One thing is clear, just because the stock market usually goes up doesn't mean that all stocks always go up. One stock that didn't go up last week was Facebook parent Meta.
After reporting disappointing quarterly results on Wednesday, the company's shares plunged 26% in a single trading day. After losing an eye-popping $251 billion market cap, the social networking company quickly went from being the fifth-largest company in the S&P 500 to the seventh.
This is the kind of move that could've rattled the confidence of investors and traders with positions in other stocks. And it did. That same day, the S&P 500 fell 2.4%.
But losing 2.4% isn't remotely close to losing 26%.
That's diversification at work.
By investing in a variety of assets that aren't perfectly correlated, you limit the ability of a single stock to ruin your finances. Zooming out a bit, the S&P 500 gained 1.5% for the week while FB shares lost 21.4%.
Diversification is looking pretty great right now.
Of course, there is an opportunity cost with diversifying.
Now, I'm not going to tell you not to try your hand at picking stocks. How you invest your money is ultimately up to you.
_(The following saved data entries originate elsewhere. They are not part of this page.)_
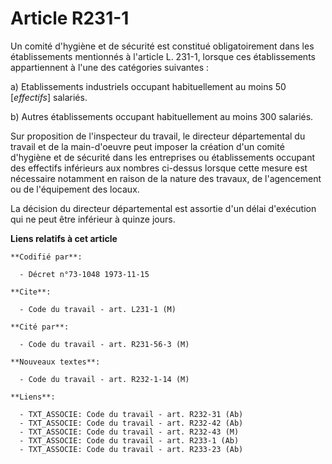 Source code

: # Article R231-1

Un comité d'hygiène et de sécurité est constitué obligatoirement dans les établissements mentionnés à l'article L. 231-1,
lorsque ces établissements appartiennent à l'une des catégories suivantes :

a) Etablissements industriels occupant habituellement au moins 50 [*effectifs*] salariés.

b) Autres établissements occupant habituellement au moins 300 salariés.

Sur proposition de l'inspecteur du travail, le directeur départemental du travail et de la main-d'oeuvre peut imposer la
création d'un comité d'hygiène et de sécurité dans les entreprises ou établissements occupant des effectifs inférieurs aux
nombres ci-dessus lorsque cette mesure est nécessaire notamment en raison de la nature des travaux, de l'agencement ou de
l'équipement des locaux.

La décision du directeur départemental est assortie d'un délai d'exécution qui ne peut être inférieur à quinze jours.

**Liens relatifs à cet article**

	**Codifié par**:

	  - Décret n°73-1048 1973-11-15

	**Cite**:

	  - Code du travail - art. L231-1 (M)

	**Cité par**:

	  - Code du travail - art. R231-56-3 (M)

	**Nouveaux textes**:

	  - Code du travail - art. R232-1-14 (M)

	**Liens**:

	  - TXT_ASSOCIE: Code du travail - art. R232-31 (Ab)
	  - TXT_ASSOCIE: Code du travail - art. R232-42 (Ab)
	  - TXT_ASSOCIE: Code du travail - art. R232-43 (M)
	  - TXT_ASSOCIE: Code du travail - art. R233-1 (Ab)
	  - TXT_ASSOCIE: Code du travail - art. R233-23 (Ab)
But, before you decide to abandon index funds as you try to get in front of the next Alphabet or Amazon, keep in mind, there is an entire industry of professionals trying to beat the market this way.
Historical data shows that when you're invested broadly in the stock market, you'll have exposure to the market's winners and losers. So, even if there is a similar crash like Meta's in the near future, you'll be able to shield yourself from the Bearish sentiment that many news outlets are expressing.
As for me, I'm still bullish. Because as we've seen in the past, the market usually is moving upwards over time.